[What to work on] State how many lines in the listing include the word "float", and give no other text.

[Data]
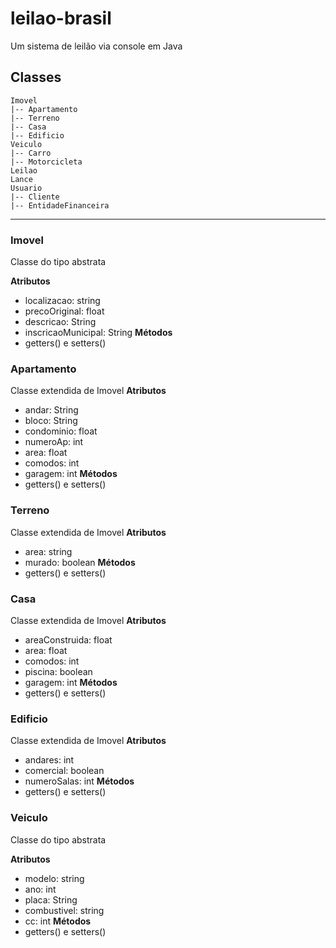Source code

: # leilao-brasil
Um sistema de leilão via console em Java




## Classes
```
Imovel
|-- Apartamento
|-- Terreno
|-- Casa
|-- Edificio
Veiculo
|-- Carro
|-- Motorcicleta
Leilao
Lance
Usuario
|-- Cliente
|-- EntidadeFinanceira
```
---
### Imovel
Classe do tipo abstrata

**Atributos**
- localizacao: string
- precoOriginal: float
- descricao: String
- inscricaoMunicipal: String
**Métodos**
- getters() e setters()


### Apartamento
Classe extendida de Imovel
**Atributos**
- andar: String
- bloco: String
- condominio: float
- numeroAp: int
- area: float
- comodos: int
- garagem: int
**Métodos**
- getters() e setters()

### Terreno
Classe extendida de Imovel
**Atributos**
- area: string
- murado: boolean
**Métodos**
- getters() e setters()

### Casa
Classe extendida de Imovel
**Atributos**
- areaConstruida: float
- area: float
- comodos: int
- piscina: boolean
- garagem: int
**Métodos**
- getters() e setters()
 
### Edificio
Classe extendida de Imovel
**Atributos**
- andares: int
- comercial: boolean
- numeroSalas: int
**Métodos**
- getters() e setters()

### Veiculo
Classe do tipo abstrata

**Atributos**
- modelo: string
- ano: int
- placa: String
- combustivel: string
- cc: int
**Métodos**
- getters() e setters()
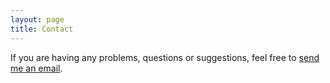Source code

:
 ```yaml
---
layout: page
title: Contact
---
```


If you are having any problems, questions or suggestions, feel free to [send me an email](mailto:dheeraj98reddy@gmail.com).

[Answer section] 5